La ley de Mendel, particularmente cuando confirma «la intervención de factores vitales en la rueda motriz físico-química», debe formar parte de nuestro nuevo patriotismo. Pues de su texto puede derivarse la conclusión de que las distintas facultades del espíritu toman parte en los procesos del destino.
¿Qué importa que el materialismo spenceriano nos tuviese condenados, si hoy resulta que podemos juzgarnos como una especie de reserva de la Humanidad, [37] como una promesa de un futuro que sobrepujará a todo tiempo anterior? Nos hallamos entonces en una de esas épocas de palingenesia, y en el centro del maelstreón universal, y urge llamar a conciencia todas nuestras facultades, para que, alertas y activas, intervengan desde ya, como dicen los argentinos, en los procesos de la redención colectiva. Esplende la aurora de una época sin par. Se diría que es el cristianismo el que va a consumarse, pero ya no sólo en las almas sino en la raíz de los seres. Como instrumento de la trascendental transformación se ha ido formando en el continente ibérico una raza llena de vicios y defectos, pero dotada de maleabilidad, comprensión rápida y emoción fácil, fecundos elementos para el plasma germinal de la especie futura.

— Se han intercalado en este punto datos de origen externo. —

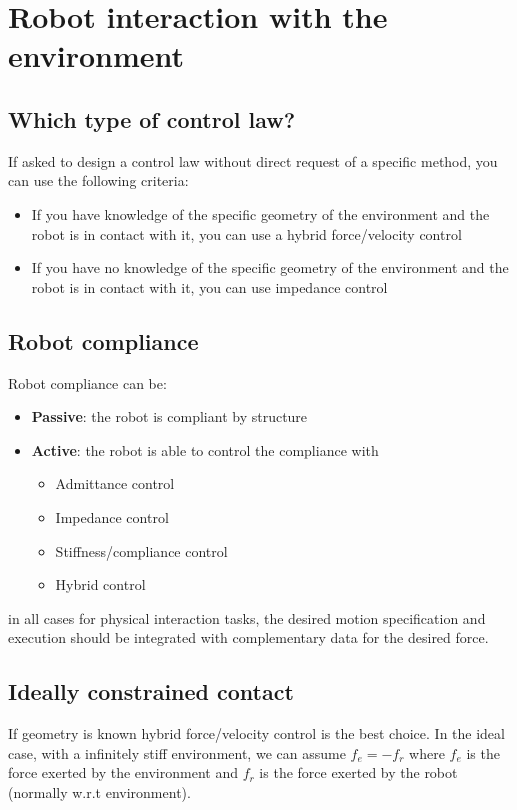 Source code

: \documentclass[a4paper,12pt]{article}
\begin{document}
\section{Robot interaction with the environment}
\subsection{Which type of control law?}
If asked to design a control law without direct request of a
 specific method, you can use the following criteria:
\begin{itemize}
    \item If you have knowledge of the specific geometry of the
    environment and the robot is in contact with it, you can use
    a hybrid force/velocity control
    \item If you have no knowledge of the specific geometry of the
    environment and the robot is in contact with it, you can use
    impedance control
\end{itemize}
\subsection{Robot compliance}
Robot compliance can be:
\begin{itemize}
    \item \textbf{Passive}: the robot is compliant by structure
    \item \textbf{Active}: the robot is able to control the compliance
    with \begin{itemize}
    \item Admittance control
    \item Impedance control
    \item Stiffness/compliance control
    \item Hybrid control
    \end{itemize}
\end{itemize}
in all cases for physical interaction tasks, the desired motion
specification and execution should be integrated with
complementary data for the desired force.
\subsection{Ideally constrained contact}
If geometry is known hybrid force/velocity control is the best choice.
In the ideal case, with a infinitely stiff environment,
we can assume $f_e = - f_r$ where $f_e$ is the force exerted by the
environment and $f_r$ is the force exerted by the robot (normally w.r.t environment).\\
\end{document}
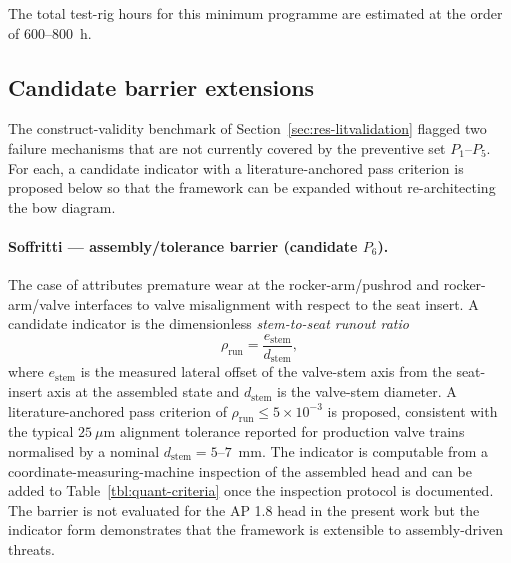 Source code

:The total test-rig hours for this minimum programme are estimated at
the order of 600--800~h.

\subsection{Candidate barrier extensions}\label{sec:roadmap-barriers}

The construct-validity benchmark of
Section~\ref{sec:res-litvalidation} flagged two failure mechanisms
that are not currently covered by the preventive set
$P_{1}$--$P_{5}$. For each, a candidate indicator with a
literature-anchored pass criterion is proposed below so that the
framework can be expanded without re-architecting the bow diagram.

\paragraph{Soffritti --- assembly/tolerance barrier (candidate
$P_{6}$).} The case of \citet{soffritti2018wornvalvetrain} attributes
premature wear at the rocker-arm/pushrod and rocker-arm/valve
interfaces to valve misalignment with respect to the seat insert.
A candidate indicator is the dimensionless \emph{stem-to-seat runout
ratio}
\begin{equation}
\rho_{\mathrm{run}}=\frac{e_{\mathrm{stem}}}{d_{\mathrm{stem}}},
\label{eq:runout}
\end{equation}
where $e_{\mathrm{stem}}$ is the measured lateral offset of the
valve-stem axis from the seat-insert axis at the assembled state
and $d_{\mathrm{stem}}$ is the valve-stem diameter. A
literature-anchored pass criterion of
$\rho_{\mathrm{run}}\leq 5\times 10^{-3}$ is proposed, consistent
with the typical $25~\mu\mathrm{m}$ alignment tolerance reported for
production valve trains \citep{heisler2002} normalised by a
nominal $d_{\mathrm{stem}}=5$--$7$~mm. The indicator is computable
from a coordinate-measuring-machine inspection of the assembled
head and can be added to Table~\ref{tbl:quant-criteria} once the
inspection protocol is documented. The barrier is not evaluated for
the AP 1.8 head in the present work but the indicator form
demonstrates that the framework is extensible to assembly-driven
threats.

Reunidos están ya en abundancia los materiales biológicos, las predisposiciones, los caracteres, las genas de que hablan los mendelistas, y sólo ha estado faltando el impulso organizador, el plan de formación de la especie nueva. ¿Cuales deberán ser los rasgos de ese impulso creador?
Si procediésemos conforme a la ley de pura energía confusa del primer período, conforme al primitivo darwinismo biológico, entonces, la fuerza ciega, por imposición casi mecánica de los elementos más vigorosos, decidiría de una manera sencilla y brutal, exterminando a los débiles, más bien dicho, a los que no se acomodan al plan de la raza nueva. Pero en el nuevo orden, por su misma ley, los elementos perdurables no se apoyarán en la violencia, sino en el gusto, y, por lo mismo, la selección se hará espontánea, como lo hace el pintor cuando de todos los colores toma sólo los que convienen a su obra.

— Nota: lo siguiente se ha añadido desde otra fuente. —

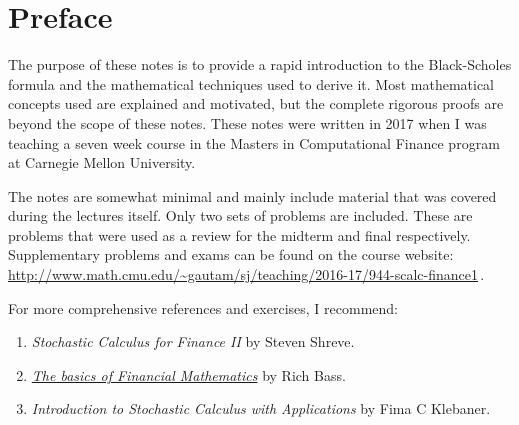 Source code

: \endgroup

\chapter*{Preface}

The purpose of these notes is to provide a rapid introduction to the Black-Scholes formula and the mathematical techniques used to derive it.
Most mathematical concepts used are explained and motivated, but the complete rigorous proofs are beyond the scope of these notes.
These notes were written in 2017 when I was teaching a seven week course in the Masters in Computational Finance program at Carnegie Mellon University.

The notes are somewhat minimal and mainly include material that was covered during the lectures itself.
Only two sets of problems are included.
These are problems that were used as a review for the midterm and final respectively.
Supplementary problems and exams can be found on the course website:
  \url{http://www.math.cmu.edu/~gautam/sj/teaching/2016-17/944-scalc-finance1}\,.

For more comprehensive references and exercises, I recommend:
\begin{enumerate}
  \item
    \emph{Stochastic Calculus for Finance II} by Steven Shreve.
  \item 
    \emph{\href{http://bass.math.uconn.edu/finlmath.pdf}{The basics of Financial Mathematics}} by Rich Bass.
  \item
    \emph{Introduction to Stochastic Calculus with Applications} by Fima C Klebaner.
\end{enumerate}

\tableofcontents\thispagestyle{empty}
\mainmatter
\hypersetup{pageanchor=true}

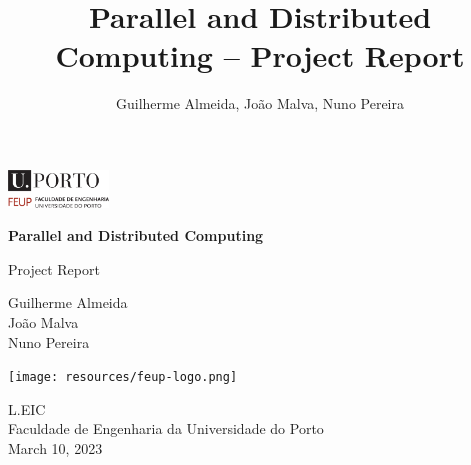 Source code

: \documentclass[11pt,a4paper]{article}
\title{Parallel and Distributed Computing -- \nth{1} Project Report}
\author{Guilherme Almeida, João Malva, Nuno Pereira}
\begin{document}

\begin{titlepage}
    \begin{flushleft}
        \includegraphics[width=0.2\textwidth]{resources/uporto-feup.pdf}
    \end{flushleft}
   \begin{center}
       \vspace*{2cm}

       \begin{Huge}
            \textbf{Parallel and Distributed Computing}
       \end{Huge}

       \vspace{0.5cm}

       \begin{Large}
         Project Report
       \end{Large}
       \vspace{1cm}

        \begin{center}
                Guilherme Almeida\\
                João Malva\\
                Nuno Pereira\\
        \end{center}


            
       \vspace{3cm}
     
       \texttt{[image: resources/feup-logo.png]}

       \vfill{}
            
       L.EIC\\
       Faculdade de Engenharia da Universidade do Porto\\
       March 10, 2023
            
   \end{center}
\end{titlepage}

\pagebreak

\tableofcontents
\pagebreak

\pagestyle{plain} %
\setcounter{page}{1}
\end{document}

Si para constituir la quinta raza se procediese conforme a la ley del segundo período, entonces vendría una pugna de astucias, en la cual los listos y faltos de escrúpulos ganarían la partida a los soñadores y a los bondadosos. Probablemente entonces la nueva Humanidad sería predominantemente malaya, pues se asegura que nadie les gana en cautela y habilidad, y aun, si es necesario, en perfidia. Por el camino de la inteligencia se podría llegar, aún si se quiere a [38] una Humanidad de estoicos, que adoptara como norma suprema el deber. El mundo se volvería como un vasto pueblo de cuáqueros, en donde el plan del espíritu acabaría por sentirse estrangulado y contrahecho por la regla. Pues la razón, la pura razón, puede reconocer las ventajas de la ley moral, pero no es capaz de imprimir a la acción el ardor combativo que la vuelve fecunda. En cambio la verdadera potencia creadora de júbilo está contenida en la ley del tercer período, que es emoción de belleza y un amor tan acendrado que se confunde con la revelación divina. Propiedad de antiguo señalada a la belleza, por ejemplo, en el Fredo, es la de ser patética; su dinamismo contagia y mueve los ánimos, transforma las cosas y el mismo destino. La raza más apta para adivinar y para imponer semejante ley en la vida y en las cosas, ésa será la raza matriz de la nueva era de civilización. Por fortuna, tal don necesario a la quinta raza, lo posee en grado subido la gente mestiza del continente iberoamericano; gente para quien la belleza es la razón mayor de toda cosa. Una fina sensibilidad estética y un amor de belleza profunda, ajenos a todo interés bastardo y libre de trabas formales, todo eso es necesario al tercer período impregnado de esteticismo cristiano que sobre la misma fealdad pone el toque redentor de la piedad que enciende un halo alrededor de todo lo creado.
Tenemos, pues, en el continente todos los elementos de la nueva Humanidad; una ley que irá seleccionando factores para la creación de tipos predominantes, ley que operará no conforme a criterio nacional, como tendría que hacerlo una sola raza conquistadora, sino con criterio de universalidad y belleza; y tenemos también el territorio y los recursos naturales. Ningún pueblo de Europa podría reemplazar al ibero americano en esta misión, por bien dotado que esté, pues todos tienen su cultura ya hecha y una tradición que para obras semejantes constituye un peso. No podría substituirnos una raza conquistadora, porque fatalmente impondría sus propios rasgos, aunque sólo sea por la necesidad de ejercer la violencia para mantener su conquista. No pueden llenar [39] esta misión universal tampoco los pueblos del Asia, que están exhaustos o, por lo menos, faltos del arrojo necesario a las empresas nuevas.
La gente que está formando la América hispánica, un poco desbaratada, pero libre de espíritu y con el anhelo en tensión a causa de las grandes regiones inexploradas, puede todavía repetir las proezas de los conquistadores castellanos y portugueses. La raza hispana en general tiene todavía por delante esta misión de descubrir nuevas zonas en el espíritu ahora que todas las tierras están exploradas.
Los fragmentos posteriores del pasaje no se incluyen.